FastLoris Sat 05-Apr-14 12:32:58

balenciaga - I have a huge amount of experience of this, as a husband myself who snores for the olympics. For some reason it seems to affect men much more than women. My dad snored so loud they wouldn't LET him in the olympics - just to give all the other snorers a chance!

So: The first, most important thing of all is that you MUST, absolutely MUST start seeing this as what it is: a MEDICAL problem that is nobody's fault, but just exists, and needs to be managed for everybody's satisfaction and sanity if your relationship is to continue. It's not his fault he snores, so it doesn't make sense to lie there getting angry at him for it. It's not your fault either that you need to sleep each night, like any other human - so it doesn't make sense either to keep things in such a way that you are prevented from doing that.

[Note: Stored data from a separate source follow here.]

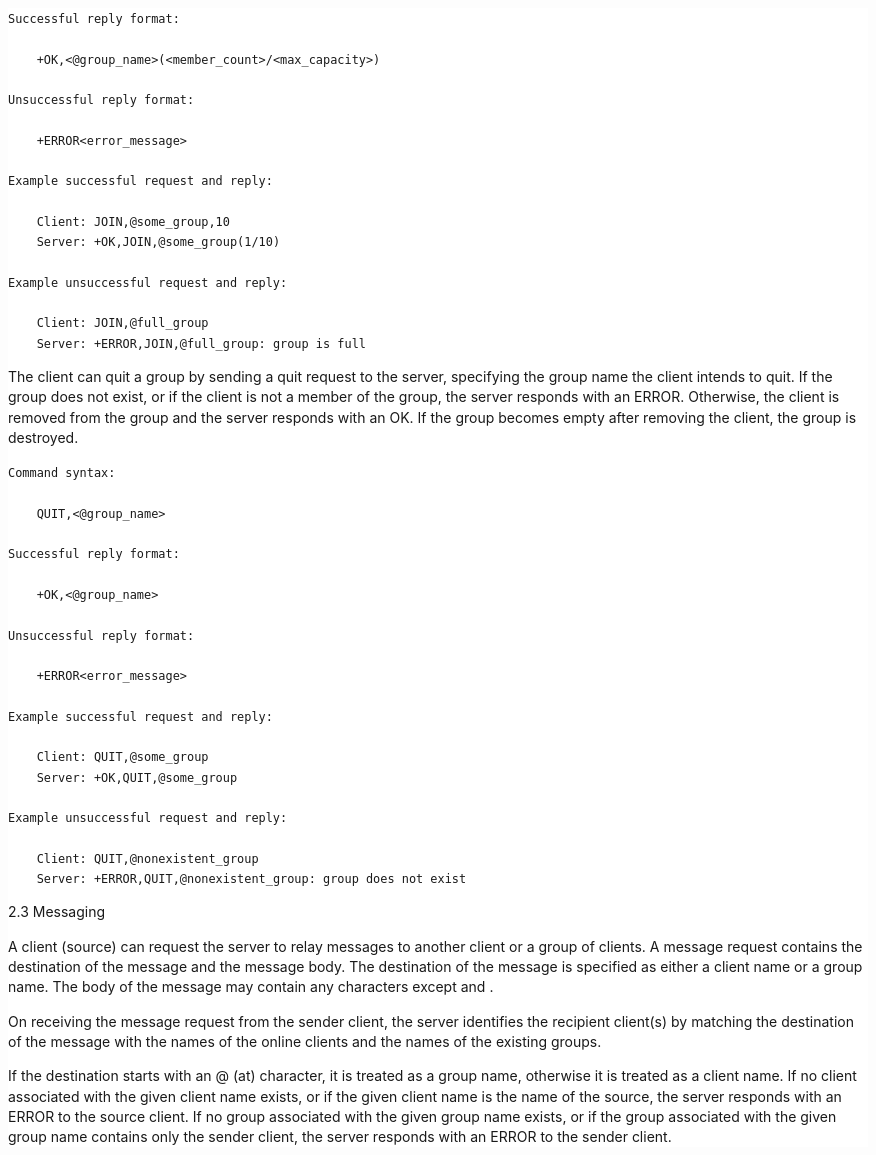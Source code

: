 	Successful reply format:

		+OK,<@group_name>(<member_count>/<max_capacity>)

	Unsuccessful reply format:

		+ERROR<error_message>

	Example successful request and reply:

		Client: JOIN,@some_group,10
		Server: +OK,JOIN,@some_group(1/10)

	Example unsuccessful request and reply:

		Client: JOIN,@full_group
		Server: +ERROR,JOIN,@full_group: group is full

The client can quit a group by sending a quit request to the server,  specifying
the group name the client  intends to quit. If the  group does not exist, or  if
the client  is not  a member  of the  group, the  server responds with an ERROR.
Otherwise, the client is removed from the group and the server responds with  an
OK. If the group becomes empty after removing the client, the group is destroyed.

	Command syntax:

		QUIT,<@group_name>

	Successful reply format:

		+OK,<@group_name>

	Unsuccessful reply format:

		+ERROR<error_message>

	Example successful request and reply:

		Client: QUIT,@some_group
		Server: +OK,QUIT,@some_group

	Example unsuccessful request and reply:

		Client: QUIT,@nonexistent_group
		Server: +ERROR,QUIT,@nonexistent_group: group does not exist


2.3 Messaging

A client (source) can request the server to relay messages to another client  or
a  group of  clients.  A  message  request  contains  the  destination  of  the
message and the message   body. The destination of  the message is specified  as
either a client name or  a group name. The body  of the message may contain  any
characters  except <CR>  and <LF>.

On  receiving   the  message   request  from   the  sender  client,  the  server
identifies  the recipient client(s) by  matching the destination of the  message
with the names of  the online clients and  the names of the  existing groups.

If the destination starts with an @ (at) character, it is treated as a group  name,
otherwise it is treated as a client name. If no client associated with the given
client name exists, or if the given  client name is the name of the  source, the
server responds with an ERROR to the source client. If no group associated  with
the given group  name exists, or  if the group  associated with the  given group
name contains only the sender client,  the server responds with an ERROR  to the
sender client.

He needs to do what he can to address the problem. You need to insist on your need to sleep and arrange things so that can happen. To tiptoe around it for fear of hurting his feelings is ridiculous and counterproductive. You wouldn't do that if one of you had a disability that meant you couldn't walk around the house properly, or if one of you had a chronic allergy that meant you couldn't eat certain things - you'd just accept that that's your particular health issue and deal with it. So why do it with this?

Now, some of the issues involved in addressing it:

1. First step GP. They probably will want to test him for sleep apnea, if it's that serious. They did that with me but I didn't have it. But regardless of the snoring, bear in mind that sleep apnea can be FATAL. So again, it's really wrong to avoid addressing it, both for you and (especially) for him.

2. Some problems can be addressed by wearing a mouthpiece during the night that changes the position of the jaw and opens up the airway. I had that for a while, it worked pretty well most of the time for a few years, then stopped being working.

3. You can also have surgery that literally scrapes away some of the soft pallatte, making the opening bigger and less flexible (so that it doesn't collapse as easily). I had that and it was EXTREMELY effective, COMPLETELY curing my snoring - for a few years, then it stopped working. I have however put on a bit of weight in that time, which may have been what compromised it (although they do say that the effects can wear off anyway).

4. You may have to move to separate bedrooms (as we finally ended up doing). It's very important to realise that this is just a PRACTICAL solution to a PRACTICAL problem, and not read all kind of stuff into it about how it means you don't have a "proper" marriage or something. You can still love each other. You can still have sex. You just need to sleep separately. If your marriage and family life is working and you're both happy with everything else (as we are) then there's no reason you can't accommodate such a change.

Please, just look at this a simple health problem that either needs to be cured, or managed if it can't be cured. It affects a HUGE number of couples. It's noone's fault, and it doesn't MEAN anything. It just is.

Sort it out, and get a good night's sleep, for you and your baby.